> About this exercise: Working from the data below, write out exactly the lines from its first through the line that contains "You may also", both ends included and pictures omitted.

Top of Source material

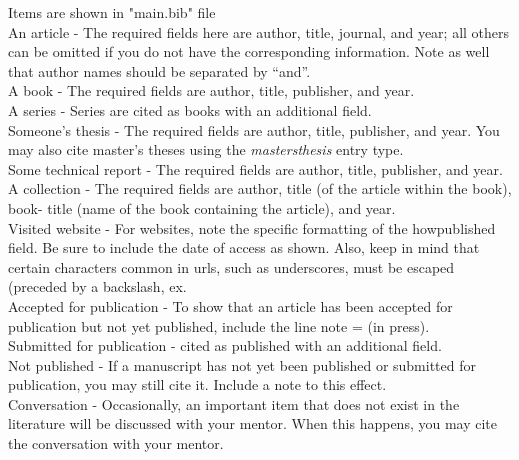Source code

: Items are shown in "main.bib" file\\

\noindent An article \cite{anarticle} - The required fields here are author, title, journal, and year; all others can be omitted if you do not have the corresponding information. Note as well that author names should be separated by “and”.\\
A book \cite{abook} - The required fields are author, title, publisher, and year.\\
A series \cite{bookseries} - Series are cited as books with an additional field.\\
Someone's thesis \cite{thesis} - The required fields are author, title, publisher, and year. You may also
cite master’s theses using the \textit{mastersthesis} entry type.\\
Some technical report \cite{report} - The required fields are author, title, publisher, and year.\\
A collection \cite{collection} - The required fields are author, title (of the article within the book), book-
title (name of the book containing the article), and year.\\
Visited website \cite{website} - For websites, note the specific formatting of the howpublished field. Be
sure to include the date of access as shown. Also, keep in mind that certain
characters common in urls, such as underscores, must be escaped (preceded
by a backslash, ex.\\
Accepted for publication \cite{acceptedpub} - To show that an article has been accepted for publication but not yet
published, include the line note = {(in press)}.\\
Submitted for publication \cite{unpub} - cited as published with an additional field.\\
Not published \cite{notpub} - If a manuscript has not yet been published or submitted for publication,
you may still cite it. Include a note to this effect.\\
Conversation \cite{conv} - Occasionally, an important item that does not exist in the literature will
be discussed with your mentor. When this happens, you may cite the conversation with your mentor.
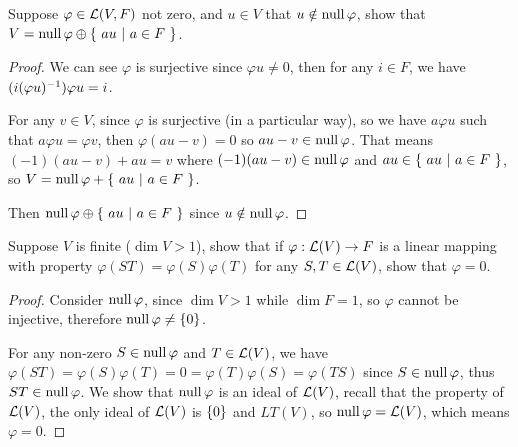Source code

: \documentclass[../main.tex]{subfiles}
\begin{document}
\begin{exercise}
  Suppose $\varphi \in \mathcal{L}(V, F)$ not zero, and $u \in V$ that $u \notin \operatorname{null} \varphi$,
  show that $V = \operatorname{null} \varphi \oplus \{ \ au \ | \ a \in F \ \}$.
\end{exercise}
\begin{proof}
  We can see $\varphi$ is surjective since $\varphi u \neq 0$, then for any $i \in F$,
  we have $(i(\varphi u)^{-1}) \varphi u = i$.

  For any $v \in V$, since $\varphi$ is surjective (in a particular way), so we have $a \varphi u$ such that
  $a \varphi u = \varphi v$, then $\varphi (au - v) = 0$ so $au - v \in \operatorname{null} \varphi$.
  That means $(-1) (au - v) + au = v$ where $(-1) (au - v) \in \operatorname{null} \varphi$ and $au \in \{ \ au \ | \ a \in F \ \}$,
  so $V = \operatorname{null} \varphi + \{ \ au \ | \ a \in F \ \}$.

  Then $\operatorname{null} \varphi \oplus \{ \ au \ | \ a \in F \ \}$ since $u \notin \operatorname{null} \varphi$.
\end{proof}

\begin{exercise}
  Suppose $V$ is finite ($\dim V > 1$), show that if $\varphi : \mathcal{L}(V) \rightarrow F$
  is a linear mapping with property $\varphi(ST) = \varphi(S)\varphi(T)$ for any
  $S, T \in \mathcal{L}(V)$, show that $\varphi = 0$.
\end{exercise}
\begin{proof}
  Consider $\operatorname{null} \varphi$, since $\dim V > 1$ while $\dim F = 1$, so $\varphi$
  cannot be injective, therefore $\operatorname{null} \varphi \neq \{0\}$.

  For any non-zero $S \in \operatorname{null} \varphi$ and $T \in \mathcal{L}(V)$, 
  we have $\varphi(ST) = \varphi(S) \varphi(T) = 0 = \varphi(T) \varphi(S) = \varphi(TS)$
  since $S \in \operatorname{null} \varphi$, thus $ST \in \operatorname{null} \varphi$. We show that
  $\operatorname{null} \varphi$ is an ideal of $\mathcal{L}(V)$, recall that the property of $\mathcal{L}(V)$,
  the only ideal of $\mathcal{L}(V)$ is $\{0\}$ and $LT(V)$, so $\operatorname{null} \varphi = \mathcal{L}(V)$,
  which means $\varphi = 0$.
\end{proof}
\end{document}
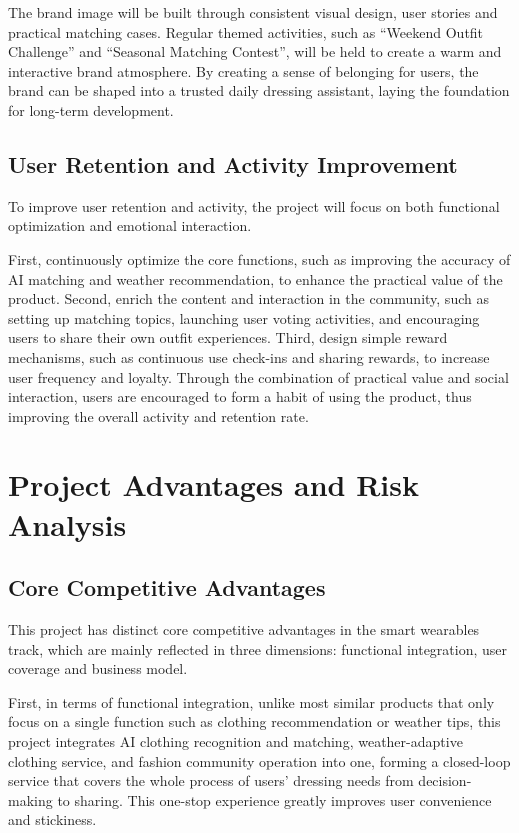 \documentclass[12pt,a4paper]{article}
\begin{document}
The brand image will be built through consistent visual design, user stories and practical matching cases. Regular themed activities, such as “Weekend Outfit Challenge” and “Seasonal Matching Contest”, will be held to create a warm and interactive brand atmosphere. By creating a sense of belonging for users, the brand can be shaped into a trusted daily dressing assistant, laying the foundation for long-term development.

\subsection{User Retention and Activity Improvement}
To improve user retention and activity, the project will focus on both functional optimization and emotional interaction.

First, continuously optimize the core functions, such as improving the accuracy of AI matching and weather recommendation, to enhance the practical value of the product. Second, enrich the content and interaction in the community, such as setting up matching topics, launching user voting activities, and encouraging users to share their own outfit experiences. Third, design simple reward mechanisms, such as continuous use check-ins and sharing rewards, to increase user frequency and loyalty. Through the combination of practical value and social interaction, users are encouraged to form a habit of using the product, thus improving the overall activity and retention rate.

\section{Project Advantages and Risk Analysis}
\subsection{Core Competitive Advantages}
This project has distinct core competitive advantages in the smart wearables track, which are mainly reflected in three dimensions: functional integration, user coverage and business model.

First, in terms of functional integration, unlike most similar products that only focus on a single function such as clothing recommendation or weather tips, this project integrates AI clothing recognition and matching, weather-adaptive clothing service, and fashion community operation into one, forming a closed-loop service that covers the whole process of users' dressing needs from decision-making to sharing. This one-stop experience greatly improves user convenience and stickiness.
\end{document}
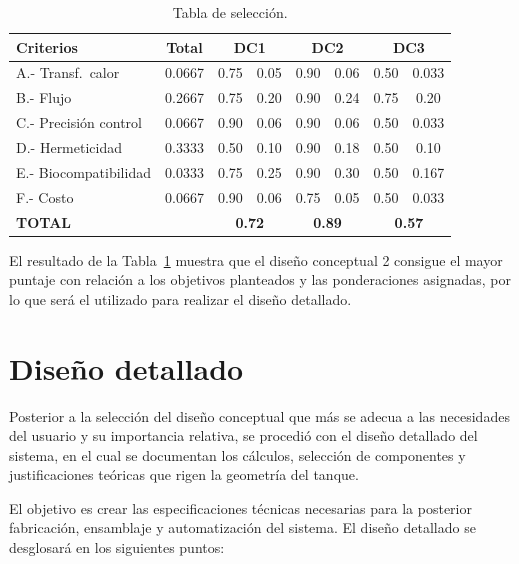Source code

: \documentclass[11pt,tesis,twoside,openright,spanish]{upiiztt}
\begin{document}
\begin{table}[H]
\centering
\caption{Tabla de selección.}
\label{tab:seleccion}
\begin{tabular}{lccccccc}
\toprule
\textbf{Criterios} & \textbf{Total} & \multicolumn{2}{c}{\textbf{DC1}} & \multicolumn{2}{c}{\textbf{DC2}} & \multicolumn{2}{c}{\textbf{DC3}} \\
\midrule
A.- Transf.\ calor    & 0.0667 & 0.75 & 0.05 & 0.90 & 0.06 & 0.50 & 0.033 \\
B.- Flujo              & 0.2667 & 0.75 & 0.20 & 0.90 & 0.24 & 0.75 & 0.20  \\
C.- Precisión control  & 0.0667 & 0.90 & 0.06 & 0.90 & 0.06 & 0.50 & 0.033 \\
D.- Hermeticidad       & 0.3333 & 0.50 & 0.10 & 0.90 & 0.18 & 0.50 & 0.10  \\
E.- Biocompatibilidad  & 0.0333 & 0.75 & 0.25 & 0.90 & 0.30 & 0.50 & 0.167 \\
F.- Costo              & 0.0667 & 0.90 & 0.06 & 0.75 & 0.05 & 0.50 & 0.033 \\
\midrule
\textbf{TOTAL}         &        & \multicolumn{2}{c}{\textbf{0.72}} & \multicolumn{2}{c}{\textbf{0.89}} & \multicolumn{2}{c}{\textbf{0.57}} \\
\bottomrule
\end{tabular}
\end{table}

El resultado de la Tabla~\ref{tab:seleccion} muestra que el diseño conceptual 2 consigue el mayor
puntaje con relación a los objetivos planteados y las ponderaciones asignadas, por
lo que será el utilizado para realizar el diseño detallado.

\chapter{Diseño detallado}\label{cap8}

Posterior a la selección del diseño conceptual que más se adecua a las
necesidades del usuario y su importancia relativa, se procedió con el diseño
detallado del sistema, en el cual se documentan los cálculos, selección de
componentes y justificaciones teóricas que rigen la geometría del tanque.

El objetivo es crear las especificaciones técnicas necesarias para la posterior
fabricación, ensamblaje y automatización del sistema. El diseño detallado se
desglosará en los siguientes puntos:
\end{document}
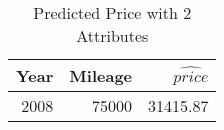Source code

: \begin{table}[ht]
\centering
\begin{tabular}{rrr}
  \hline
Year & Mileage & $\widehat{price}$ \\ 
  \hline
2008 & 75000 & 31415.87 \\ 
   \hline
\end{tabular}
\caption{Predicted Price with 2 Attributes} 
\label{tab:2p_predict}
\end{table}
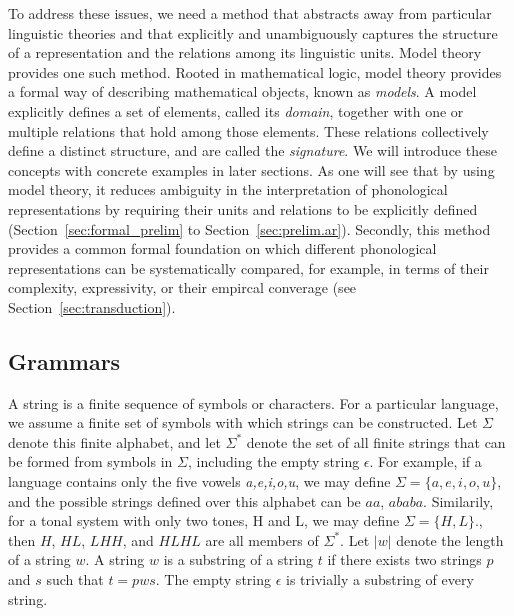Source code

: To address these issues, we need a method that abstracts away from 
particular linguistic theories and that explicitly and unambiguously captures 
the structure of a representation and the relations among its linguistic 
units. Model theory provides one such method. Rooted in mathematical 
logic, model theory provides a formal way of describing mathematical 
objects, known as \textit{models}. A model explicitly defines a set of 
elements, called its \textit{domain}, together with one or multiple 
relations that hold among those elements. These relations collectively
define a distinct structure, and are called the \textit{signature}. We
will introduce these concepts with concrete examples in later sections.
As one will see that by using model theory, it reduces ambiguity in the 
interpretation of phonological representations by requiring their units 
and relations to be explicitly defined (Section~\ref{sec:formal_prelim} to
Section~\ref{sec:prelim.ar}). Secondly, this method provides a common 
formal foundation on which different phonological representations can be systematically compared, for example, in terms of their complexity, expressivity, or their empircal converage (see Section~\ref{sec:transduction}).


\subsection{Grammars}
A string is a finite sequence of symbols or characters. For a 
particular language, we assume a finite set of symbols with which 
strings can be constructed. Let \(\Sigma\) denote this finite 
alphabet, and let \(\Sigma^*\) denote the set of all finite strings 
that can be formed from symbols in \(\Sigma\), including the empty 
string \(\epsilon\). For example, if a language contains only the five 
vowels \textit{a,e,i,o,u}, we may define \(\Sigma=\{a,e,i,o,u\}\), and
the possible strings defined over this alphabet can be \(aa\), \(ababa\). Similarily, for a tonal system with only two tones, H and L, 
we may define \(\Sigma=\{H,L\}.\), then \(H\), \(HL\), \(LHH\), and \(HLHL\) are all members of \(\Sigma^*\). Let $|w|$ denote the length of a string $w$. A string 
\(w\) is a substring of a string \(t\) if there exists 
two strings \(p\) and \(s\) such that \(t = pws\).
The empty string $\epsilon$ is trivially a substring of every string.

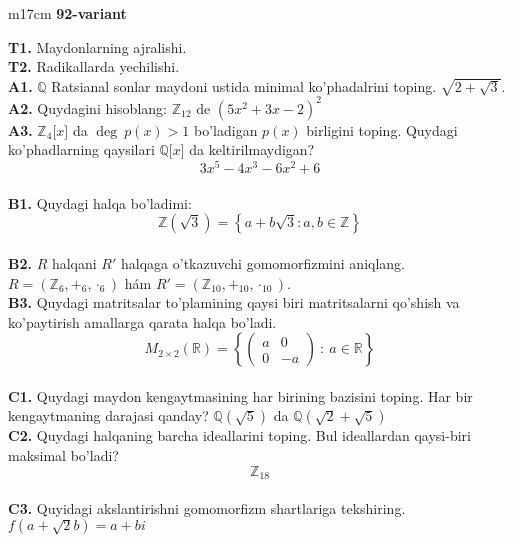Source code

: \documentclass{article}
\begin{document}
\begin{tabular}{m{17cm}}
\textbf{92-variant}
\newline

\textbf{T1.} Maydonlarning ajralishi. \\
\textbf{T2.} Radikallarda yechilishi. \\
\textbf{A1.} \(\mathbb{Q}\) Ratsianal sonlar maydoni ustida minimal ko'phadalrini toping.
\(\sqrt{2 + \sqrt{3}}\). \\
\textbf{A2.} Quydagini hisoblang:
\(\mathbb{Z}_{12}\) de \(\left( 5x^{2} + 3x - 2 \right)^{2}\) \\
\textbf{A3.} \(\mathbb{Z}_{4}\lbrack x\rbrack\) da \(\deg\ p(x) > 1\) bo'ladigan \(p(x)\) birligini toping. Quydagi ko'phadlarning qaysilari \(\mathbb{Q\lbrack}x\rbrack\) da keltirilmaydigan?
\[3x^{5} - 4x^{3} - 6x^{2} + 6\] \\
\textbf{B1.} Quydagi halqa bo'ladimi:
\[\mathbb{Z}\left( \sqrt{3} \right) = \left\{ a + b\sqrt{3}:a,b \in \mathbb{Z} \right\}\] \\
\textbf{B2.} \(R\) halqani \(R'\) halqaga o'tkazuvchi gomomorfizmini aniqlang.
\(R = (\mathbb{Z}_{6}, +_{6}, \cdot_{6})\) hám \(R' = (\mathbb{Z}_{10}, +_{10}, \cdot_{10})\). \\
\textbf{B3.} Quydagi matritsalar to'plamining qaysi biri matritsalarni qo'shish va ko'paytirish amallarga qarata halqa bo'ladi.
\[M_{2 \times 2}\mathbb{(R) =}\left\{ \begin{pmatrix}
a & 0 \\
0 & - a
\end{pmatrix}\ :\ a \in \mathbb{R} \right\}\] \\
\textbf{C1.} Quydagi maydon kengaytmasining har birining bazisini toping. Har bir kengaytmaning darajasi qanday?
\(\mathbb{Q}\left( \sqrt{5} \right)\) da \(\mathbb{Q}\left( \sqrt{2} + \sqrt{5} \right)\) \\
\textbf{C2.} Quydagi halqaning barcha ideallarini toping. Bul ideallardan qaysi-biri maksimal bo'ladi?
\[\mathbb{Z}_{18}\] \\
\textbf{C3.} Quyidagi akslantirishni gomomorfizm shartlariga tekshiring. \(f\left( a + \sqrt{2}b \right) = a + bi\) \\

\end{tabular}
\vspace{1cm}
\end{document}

Bottom of Source material

> Reply to the task:
Source code

: Items are shown in "main.bib" file\\

\noindent An article \cite{anarticle} - The required fields here are author, title, journal, and year; all others can be omitted if you do not have the corresponding information. Note as well that author names should be separated by “and”.\\
A book \cite{abook} - The required fields are author, title, publisher, and year.\\
A series \cite{bookseries} - Series are cited as books with an additional field.\\
Someone's thesis \cite{thesis} - The required fields are author, title, publisher, and year. You may also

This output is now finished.